This exercise asks for every line of the material that includes the word "version".

> **Material supplied**
════════════════════

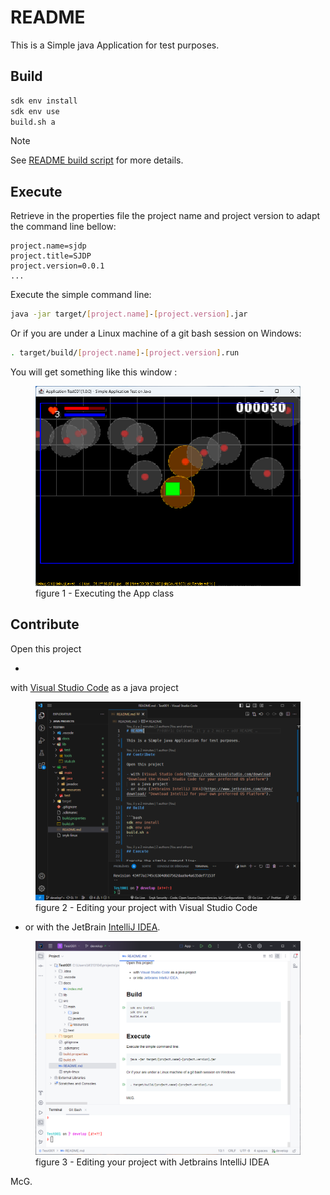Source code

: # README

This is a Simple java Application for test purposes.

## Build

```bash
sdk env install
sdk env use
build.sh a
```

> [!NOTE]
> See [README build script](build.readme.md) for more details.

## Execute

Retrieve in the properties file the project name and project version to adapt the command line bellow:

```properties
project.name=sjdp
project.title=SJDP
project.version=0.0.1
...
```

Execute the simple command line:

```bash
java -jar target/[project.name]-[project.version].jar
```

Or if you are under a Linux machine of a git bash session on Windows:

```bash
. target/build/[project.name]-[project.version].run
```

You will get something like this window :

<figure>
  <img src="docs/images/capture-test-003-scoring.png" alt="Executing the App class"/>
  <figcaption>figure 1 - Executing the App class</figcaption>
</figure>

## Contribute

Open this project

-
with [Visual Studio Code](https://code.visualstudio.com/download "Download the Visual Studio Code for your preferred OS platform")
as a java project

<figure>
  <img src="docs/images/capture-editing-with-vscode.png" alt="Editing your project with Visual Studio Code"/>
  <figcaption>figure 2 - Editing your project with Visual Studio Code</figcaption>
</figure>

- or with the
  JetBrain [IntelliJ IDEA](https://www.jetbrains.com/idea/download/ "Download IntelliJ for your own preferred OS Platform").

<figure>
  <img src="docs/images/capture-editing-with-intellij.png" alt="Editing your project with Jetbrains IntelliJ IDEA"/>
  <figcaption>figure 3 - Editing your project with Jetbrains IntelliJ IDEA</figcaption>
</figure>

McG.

════════════════════

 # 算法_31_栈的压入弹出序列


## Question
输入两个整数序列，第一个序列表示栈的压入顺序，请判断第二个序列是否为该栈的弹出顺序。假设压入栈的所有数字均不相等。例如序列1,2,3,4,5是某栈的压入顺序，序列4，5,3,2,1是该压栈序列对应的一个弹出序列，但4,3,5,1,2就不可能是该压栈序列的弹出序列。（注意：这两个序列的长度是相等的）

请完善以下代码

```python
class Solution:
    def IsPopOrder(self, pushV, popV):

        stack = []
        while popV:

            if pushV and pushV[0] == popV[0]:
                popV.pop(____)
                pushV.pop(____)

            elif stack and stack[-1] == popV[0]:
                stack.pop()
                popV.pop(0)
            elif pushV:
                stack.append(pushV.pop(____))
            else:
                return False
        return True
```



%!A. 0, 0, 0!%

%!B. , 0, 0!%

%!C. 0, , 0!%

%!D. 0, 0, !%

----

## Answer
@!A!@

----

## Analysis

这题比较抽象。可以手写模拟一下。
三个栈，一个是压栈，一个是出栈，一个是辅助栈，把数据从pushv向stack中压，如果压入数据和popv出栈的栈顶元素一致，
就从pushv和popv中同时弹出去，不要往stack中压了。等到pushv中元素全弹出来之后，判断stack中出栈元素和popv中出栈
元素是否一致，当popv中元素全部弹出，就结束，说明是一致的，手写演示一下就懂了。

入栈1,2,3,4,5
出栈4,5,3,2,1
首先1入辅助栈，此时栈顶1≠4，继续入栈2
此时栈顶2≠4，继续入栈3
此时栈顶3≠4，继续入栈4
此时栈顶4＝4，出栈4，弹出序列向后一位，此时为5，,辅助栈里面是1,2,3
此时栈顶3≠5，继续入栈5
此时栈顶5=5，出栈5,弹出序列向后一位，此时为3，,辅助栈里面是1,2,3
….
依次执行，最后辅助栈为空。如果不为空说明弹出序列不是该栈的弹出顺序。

════════════════════

> **Exercise answer**
Retrieve in the properties file the project name and project version to adapt the command line bellow:
project.version=0.0.1
java -jar target/[project.name]-[project.version].jar
. target/build/[project.name]-[project.version].run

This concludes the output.